__Saved data entries__.
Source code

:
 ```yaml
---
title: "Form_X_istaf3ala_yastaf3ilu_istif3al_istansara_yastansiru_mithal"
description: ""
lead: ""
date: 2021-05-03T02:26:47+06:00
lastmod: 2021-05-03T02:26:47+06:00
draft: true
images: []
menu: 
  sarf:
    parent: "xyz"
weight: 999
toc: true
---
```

__WHAT IS REQUIRED__.
Render the whole set of entries again, exactly as given.

__RESPONSE BOX__.
Source code

:
 ```yaml
---
title: "Form_X_istaf3ala_yastaf3ilu_istif3al_istansara_yastansiru_mithal"
description: ""
lead: ""
date: 2021-05-03T02:26:47+06:00
lastmod: 2021-05-03T02:26:47+06:00
draft: true
images: []
menu: 
  sarf:
    parent: "xyz"
weight: 999
toc: true
---
```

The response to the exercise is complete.